A – Allow it to be as it is. This can be a bit more challenging but the basic instruction is to allow the emotion just to be without resisting it or clinging to it. We can use our breath to “let go” as we exhale; allowing ourselves to say “yes” to whatever is going on inside. Whatever we feel is ok. It’s even ok to be not ok.
I– Investigate the emotion just as it is, bringing an intimate attention to it. We’re not trying to work it out or analyse the situation here. Instead we’re really exploring this experience, particularly as it is felt in the body. Does it have shape? Does it change in intensity? In location? We don’t get caught up in thinking but perhaps we might recognise the core belief that is driving this emotion; beliefs about being flawed or inadequate or incomplete. Do these beliefs have a home in the body? If so, we bring our attention to that place. Ask yourself, “What do I need right now?” In this way you may be able to approach this part of you which is in pain with warmth and acceptance. If the feeling softens you may get a sense of what would be good to do next.
N – Non-identification is the natural state that arises from this process. We realise that the emotion is not US. It isn’t necessary to become so identified with it; it’s just the emotional weather. We can observe that the feeling as is changing and insubstantial; it comes up, it stays for a while and then it passes by. Just like the weather.

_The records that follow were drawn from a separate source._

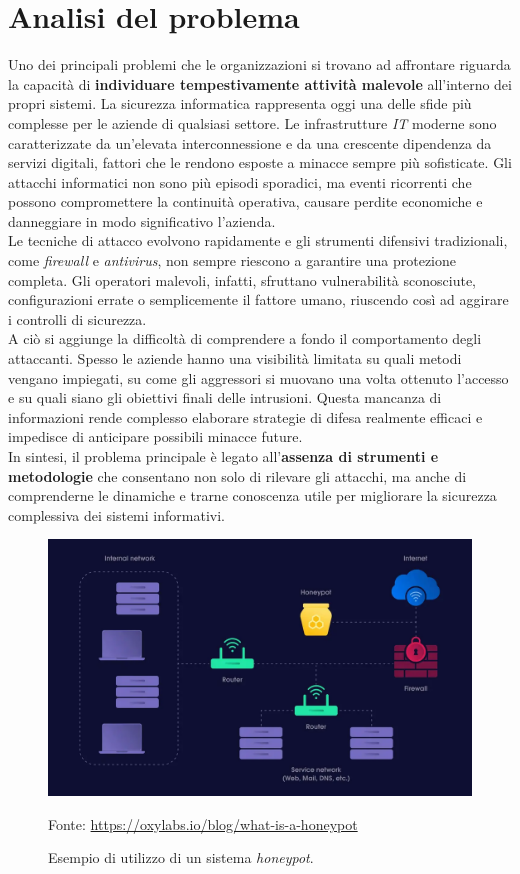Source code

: \section{Analisi del problema}
Uno dei principali problemi che le organizzazioni si trovano ad affrontare riguarda la capacità di \textbf{individuare tempestivamente attività malevole} all'interno dei propri sistemi.  
La sicurezza informatica rappresenta oggi una delle sfide più complesse per le aziende di qualsiasi settore. Le infrastrutture \textit{IT} moderne sono caratterizzate da un'elevata interconnessione e da una crescente dipendenza da servizi digitali, fattori che le rendono esposte a minacce sempre più sofisticate. Gli attacchi informatici non sono più episodi sporadici, ma eventi ricorrenti che possono compromettere la continuità operativa, causare perdite economiche e danneggiare in modo significativo l'azienda.\\
Le tecniche di attacco evolvono rapidamente e gli strumenti difensivi tradizionali, come \textit{firewall} e \textit{antivirus}, non sempre riescono a garantire una protezione completa. Gli operatori malevoli, infatti, sfruttano vulnerabilità sconosciute, configurazioni errate o semplicemente il fattore umano, riuscendo così ad aggirare i controlli di sicurezza.\\  
A ciò si aggiunge la difficoltà di comprendere a fondo il comportamento degli attaccanti. Spesso le aziende hanno una visibilità limitata su quali metodi vengano impiegati, su come gli aggressori si muovano una volta ottenuto l'accesso e su quali siano gli obiettivi finali delle intrusioni. Questa mancanza di informazioni rende complesso elaborare strategie di difesa realmente efficaci e impedisce di anticipare possibili minacce future.\\
In sintesi, il problema principale è legato all'\textbf{assenza di strumenti e metodologie} che consentano non solo di rilevare gli attacchi, ma anche di comprenderne le dinamiche e trarne conoscenza utile per migliorare la sicurezza complessiva dei sistemi informativi.
\begin{figure}[H]
    \begin{center}\includegraphics[alt={Honeypot position}, width=\columnwidth]{img/honeypot.jpg}
    \caption{Esempio di utilizzo di un sistema \textit{honeypot}.}
    Fonte: \url{https://oxylabs.io/blog/what-is-a-honeypot}
    \end{center}
\end{figure}
\label{fig:honeypot}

Now I know this sounds easier said than done and it does require a bit of practice. But the basic instruction of stopping and tuning in to the physical experience of an emotion, is really helpful in disarming its power. It puts you in control rather than being at the mercy of your feelings. And once you can accept it, rather than avoid or blindly react to it, and you consciously examine what is going on with a bit of kindness, your perception of what is happening can change quite a lot. Experiment with this practice. Practice with RAIN a few times during the day. Believe me, there will be plenty of opportunities to do so. Make it a long practice if you like, meditating on a particular intractable difficulty in your life, or make it a short pause in which you bring some perspective to some stressful situation. Whatever you do, let us know how you get on with it.